Help for the Homeschooling Mom – You Don’t Have to Do This Alone
You’ve seen the homeschool rates skyrocket over the past few years, with a special boom this year alone. Homeschooling has instantly been put under the microscope, but moms are finding out that they can in fact build a career and home educate their children simultaneously.
Contrary to popular belief, you don’t have to carry the full weight on your shoulders. Thanks to modern technological advancements, the homeschool community has more help than ever before. It’s time to tap into that mama!
Delegating for the Homeschooling Mom
First things first. Go ahead and tell yourself that you’re not any less of a mom or some horrible homeschool parent if you choose to use what resources are readily available for you. Families from times past also had help… it was called community, and family. Now that we’ve gotten that out of the way, let’s talk about how you can make this journey a bit easier for yourself.
Don’t get caught up in thinking you need to do more.
Most homeschooling moms already know that even a “traditional” day of homeschooling typically won’t last longer than 3-4 hours, yet somehow we believe it’s not enough. Keep in mind that homeschooling can be done any part of the day and according to your child’s unique learning style. Even if your kids are not sitting at desks waiting for bells to ring to indicate a switch in subjects – they are still learning.
Think about it this way: you can work a full-time job (40 hours a week), homeschool for half that time (20 hours), get a full night’s rest (8 hours), and still have 52 hours to do other things! Oh the possibilities!
Join a local homeschool group
Local homeschool groups are popping up all over the place. Typically run by a group of moms, these groups have the potential for offering extracurricular activities, co-op classes, field trip gatherings, and more. Some groups even host dances, geography and science fairs, as well as high school graduations.
Utilize Virtual Resources
Online learning has definitely made its mark and parents are (and should) take full advantage of it. There’s a wide range of online learning resources from Outschool to Khan Academy who offer synchronous and asynchronous courses for kids.

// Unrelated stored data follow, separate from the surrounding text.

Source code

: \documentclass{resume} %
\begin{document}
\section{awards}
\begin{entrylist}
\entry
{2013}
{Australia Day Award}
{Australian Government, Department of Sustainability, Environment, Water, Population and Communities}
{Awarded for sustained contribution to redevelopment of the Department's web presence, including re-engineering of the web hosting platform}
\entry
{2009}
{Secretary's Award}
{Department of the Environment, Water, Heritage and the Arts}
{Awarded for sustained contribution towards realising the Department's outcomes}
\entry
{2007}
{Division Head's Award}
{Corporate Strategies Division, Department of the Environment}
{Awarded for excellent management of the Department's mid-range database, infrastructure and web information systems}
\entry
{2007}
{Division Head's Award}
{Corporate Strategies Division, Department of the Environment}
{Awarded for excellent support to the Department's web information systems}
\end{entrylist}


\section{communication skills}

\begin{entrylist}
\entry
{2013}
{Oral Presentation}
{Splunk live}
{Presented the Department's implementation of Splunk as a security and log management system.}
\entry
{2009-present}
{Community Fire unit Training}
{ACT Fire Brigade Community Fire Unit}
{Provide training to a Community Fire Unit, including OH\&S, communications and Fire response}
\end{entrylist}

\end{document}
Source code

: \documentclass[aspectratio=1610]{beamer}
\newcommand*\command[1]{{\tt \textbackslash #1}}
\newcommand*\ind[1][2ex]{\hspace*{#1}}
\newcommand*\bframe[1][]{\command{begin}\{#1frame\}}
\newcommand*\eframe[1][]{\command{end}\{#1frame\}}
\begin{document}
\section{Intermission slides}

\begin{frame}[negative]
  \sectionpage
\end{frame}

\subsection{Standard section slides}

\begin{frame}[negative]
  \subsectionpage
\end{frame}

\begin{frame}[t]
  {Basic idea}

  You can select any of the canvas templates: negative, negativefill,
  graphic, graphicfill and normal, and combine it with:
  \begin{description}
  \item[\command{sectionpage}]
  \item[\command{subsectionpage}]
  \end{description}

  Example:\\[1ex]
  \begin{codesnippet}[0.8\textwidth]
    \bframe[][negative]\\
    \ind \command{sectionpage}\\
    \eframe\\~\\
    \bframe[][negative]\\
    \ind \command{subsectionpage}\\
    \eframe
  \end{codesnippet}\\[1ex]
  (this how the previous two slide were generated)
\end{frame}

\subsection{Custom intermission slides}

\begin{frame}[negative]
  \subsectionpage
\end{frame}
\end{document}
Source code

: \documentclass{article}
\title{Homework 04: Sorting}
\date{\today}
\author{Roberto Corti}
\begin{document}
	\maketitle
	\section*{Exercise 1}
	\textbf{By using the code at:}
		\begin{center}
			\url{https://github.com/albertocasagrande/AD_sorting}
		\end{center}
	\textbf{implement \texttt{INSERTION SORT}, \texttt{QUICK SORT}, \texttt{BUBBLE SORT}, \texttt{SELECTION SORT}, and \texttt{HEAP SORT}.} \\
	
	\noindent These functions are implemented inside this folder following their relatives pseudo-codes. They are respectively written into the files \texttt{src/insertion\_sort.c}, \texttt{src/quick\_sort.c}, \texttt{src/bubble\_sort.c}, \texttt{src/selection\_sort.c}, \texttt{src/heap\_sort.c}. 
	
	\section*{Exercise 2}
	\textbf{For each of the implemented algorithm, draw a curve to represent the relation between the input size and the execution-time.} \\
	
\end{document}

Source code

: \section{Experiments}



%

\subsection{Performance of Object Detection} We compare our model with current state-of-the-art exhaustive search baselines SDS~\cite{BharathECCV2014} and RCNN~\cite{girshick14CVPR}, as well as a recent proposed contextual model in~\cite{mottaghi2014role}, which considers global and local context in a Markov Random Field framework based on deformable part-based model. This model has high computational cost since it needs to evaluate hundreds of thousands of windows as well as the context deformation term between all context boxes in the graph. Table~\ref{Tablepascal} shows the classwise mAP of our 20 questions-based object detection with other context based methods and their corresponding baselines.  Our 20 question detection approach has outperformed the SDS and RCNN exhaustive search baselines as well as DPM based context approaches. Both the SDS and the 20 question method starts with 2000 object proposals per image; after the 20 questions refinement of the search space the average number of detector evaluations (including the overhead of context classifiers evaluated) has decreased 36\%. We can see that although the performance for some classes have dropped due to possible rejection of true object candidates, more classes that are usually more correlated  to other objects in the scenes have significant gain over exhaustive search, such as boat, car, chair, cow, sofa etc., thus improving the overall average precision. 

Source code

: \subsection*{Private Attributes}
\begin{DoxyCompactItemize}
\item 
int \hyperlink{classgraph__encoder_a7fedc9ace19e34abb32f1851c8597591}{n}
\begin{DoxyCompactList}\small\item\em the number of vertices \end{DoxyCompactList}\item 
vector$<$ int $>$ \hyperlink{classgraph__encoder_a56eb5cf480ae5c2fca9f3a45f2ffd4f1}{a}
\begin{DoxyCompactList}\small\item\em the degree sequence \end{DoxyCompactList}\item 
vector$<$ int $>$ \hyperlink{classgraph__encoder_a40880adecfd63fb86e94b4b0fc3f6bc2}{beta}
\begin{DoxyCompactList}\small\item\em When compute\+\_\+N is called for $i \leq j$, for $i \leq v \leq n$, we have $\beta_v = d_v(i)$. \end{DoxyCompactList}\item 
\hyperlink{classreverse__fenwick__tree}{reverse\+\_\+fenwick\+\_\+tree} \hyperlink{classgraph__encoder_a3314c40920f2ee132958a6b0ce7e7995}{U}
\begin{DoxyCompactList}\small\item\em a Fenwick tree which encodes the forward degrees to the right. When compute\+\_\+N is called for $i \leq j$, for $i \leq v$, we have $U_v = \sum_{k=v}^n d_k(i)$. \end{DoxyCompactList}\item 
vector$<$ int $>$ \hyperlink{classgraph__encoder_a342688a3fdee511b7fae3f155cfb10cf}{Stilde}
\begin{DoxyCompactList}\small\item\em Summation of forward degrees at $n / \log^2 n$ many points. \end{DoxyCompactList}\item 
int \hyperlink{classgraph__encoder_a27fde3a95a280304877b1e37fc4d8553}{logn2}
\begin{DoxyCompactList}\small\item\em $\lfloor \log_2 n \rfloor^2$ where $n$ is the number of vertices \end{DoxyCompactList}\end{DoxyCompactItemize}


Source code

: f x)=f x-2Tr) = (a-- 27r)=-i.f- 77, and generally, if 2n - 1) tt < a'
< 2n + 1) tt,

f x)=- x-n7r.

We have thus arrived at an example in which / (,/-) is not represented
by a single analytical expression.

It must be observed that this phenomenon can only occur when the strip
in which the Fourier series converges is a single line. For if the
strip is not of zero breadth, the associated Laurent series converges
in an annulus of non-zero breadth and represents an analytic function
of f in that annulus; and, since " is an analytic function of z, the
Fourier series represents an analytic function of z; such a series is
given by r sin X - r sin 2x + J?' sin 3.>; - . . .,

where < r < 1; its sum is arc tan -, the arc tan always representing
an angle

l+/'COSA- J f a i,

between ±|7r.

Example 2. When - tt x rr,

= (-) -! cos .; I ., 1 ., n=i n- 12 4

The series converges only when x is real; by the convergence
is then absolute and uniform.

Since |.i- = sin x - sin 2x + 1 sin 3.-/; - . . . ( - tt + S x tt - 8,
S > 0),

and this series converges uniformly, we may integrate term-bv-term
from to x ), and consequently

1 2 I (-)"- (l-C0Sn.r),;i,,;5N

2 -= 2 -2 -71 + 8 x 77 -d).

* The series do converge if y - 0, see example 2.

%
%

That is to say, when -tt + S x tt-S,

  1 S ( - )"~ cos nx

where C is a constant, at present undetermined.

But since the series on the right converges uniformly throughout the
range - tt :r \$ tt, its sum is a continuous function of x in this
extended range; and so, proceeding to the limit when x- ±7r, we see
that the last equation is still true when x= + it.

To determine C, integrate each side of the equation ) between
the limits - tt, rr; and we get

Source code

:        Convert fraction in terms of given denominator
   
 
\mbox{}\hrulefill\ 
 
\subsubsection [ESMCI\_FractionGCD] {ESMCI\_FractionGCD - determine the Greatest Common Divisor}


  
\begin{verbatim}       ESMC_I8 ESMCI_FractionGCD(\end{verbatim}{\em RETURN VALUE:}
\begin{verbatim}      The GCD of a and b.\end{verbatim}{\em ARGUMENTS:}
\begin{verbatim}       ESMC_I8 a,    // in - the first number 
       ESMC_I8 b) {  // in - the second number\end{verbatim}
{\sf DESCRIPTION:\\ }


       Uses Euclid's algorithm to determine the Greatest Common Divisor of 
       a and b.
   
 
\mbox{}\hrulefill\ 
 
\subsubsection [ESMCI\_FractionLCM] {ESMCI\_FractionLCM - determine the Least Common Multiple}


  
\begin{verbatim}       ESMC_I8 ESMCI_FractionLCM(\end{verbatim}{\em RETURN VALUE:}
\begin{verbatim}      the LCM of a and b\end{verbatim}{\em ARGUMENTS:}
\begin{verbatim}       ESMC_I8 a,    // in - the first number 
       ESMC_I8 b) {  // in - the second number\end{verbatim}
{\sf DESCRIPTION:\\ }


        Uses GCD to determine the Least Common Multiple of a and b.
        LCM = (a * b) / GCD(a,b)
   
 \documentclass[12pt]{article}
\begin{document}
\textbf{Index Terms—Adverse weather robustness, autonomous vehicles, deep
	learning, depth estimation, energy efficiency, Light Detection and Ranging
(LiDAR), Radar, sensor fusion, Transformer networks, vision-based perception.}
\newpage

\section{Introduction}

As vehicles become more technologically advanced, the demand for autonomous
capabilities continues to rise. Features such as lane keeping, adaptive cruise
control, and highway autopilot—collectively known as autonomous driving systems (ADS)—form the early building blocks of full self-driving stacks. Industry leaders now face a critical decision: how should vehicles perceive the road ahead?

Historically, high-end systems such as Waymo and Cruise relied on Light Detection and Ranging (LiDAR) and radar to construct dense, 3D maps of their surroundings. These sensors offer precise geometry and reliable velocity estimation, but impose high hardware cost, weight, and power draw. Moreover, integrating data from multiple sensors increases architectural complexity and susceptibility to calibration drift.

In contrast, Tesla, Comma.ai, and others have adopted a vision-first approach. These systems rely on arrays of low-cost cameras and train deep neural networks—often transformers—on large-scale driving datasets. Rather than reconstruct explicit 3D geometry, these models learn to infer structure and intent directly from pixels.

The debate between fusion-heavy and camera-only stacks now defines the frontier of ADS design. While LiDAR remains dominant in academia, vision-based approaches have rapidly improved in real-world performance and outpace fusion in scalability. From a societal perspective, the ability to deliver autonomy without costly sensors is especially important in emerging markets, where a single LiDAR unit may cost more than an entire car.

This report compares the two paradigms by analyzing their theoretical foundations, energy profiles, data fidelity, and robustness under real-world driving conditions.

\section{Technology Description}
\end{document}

Some online programs offer a complete learning program that is tuition based and includes everything you could think of.
Working homeschool moms find these to be the perfect fit for helping teach their children while they work. Even for moms who aren’t working, these supplements come in handy for switching things up a bit or tackling those hard subjects.
Related: Online Classes for Homeschoolers
Get all hands on deck
This has less to do about actual homeschooling and more to do with household chores and responsibilities. Make sure your spouse or partner is contributing to taking care of the house and kids. Give your kids daily chores, meal plan, set grocery shopping and errand days, and find other ways to make your job as a mom easier. Communicate with everyone and let them know their help will be expected in order to keep the house and homeschool running smooth.
You Don’t Have to Homeschool Alone
The overall goal here is to share the load and keep yourself from getting stressed out. It’s super hard to give your kids what they need if you’re on the verge of burning out. Don’t hesitate to set up play dates, library meetups, or take advantage of programs your local community may be hosting. All of these will work in your favor as well as offer your child unique learning experiences that they’ll look back and thank you for.
Remember, you don’t have to do this alone and help is there.